▶ **GOAL OF THE EXERCISE**
In the entries below, find the line containing "## Requirements". Copy it and all lines after it, exactly, through the end.

Saved entries

== == ==

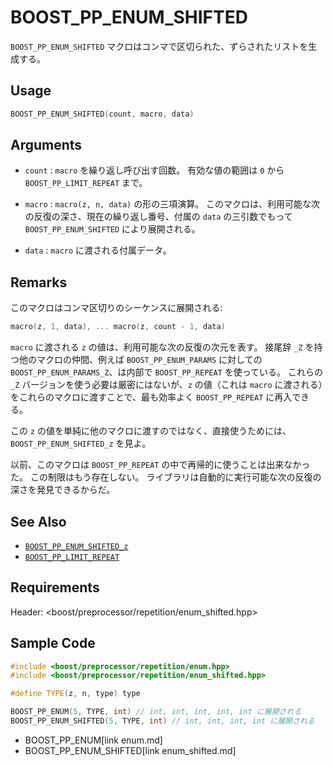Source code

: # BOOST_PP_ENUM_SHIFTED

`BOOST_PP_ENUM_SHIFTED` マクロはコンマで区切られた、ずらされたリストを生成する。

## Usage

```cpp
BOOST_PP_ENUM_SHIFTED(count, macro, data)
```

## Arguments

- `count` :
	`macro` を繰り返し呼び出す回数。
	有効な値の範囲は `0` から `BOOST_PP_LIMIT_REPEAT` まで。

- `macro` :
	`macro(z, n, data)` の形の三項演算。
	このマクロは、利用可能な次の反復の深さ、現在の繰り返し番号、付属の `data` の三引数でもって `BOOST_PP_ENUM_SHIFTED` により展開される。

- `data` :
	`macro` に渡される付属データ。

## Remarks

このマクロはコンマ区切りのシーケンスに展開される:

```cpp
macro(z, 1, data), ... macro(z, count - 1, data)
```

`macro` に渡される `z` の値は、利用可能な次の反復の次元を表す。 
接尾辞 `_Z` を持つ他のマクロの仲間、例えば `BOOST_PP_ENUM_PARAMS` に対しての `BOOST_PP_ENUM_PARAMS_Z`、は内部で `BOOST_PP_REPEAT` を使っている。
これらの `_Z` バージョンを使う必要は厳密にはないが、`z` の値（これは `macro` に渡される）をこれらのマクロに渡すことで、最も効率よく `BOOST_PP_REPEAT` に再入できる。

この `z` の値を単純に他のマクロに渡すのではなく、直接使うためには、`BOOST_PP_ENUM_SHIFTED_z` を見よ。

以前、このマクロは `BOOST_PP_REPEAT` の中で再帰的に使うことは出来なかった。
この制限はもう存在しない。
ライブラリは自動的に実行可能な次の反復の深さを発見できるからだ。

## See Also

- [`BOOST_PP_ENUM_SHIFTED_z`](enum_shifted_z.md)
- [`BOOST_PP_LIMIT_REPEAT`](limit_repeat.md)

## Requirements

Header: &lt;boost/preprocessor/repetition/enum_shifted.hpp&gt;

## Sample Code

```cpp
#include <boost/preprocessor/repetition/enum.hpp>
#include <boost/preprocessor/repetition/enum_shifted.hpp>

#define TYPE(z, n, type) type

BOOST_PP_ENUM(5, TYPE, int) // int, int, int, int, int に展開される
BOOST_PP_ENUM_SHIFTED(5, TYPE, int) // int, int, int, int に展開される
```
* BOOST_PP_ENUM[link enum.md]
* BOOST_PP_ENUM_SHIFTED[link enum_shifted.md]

== == ==

▶ **THE ANSWER**
## Requirements

Header: &lt;boost/preprocessor/repetition/enum_shifted.hpp&gt;

## Sample Code

```cpp
#include <boost/preprocessor/repetition/enum.hpp>
#include <boost/preprocessor/repetition/enum_shifted.hpp>

#define TYPE(z, n, type) type

BOOST_PP_ENUM(5, TYPE, int) // int, int, int, int, int に展開される
BOOST_PP_ENUM_SHIFTED(5, TYPE, int) // int, int, int, int に展開される
```
* BOOST_PP_ENUM[link enum.md]
* BOOST_PP_ENUM_SHIFTED[link enum_shifted.md]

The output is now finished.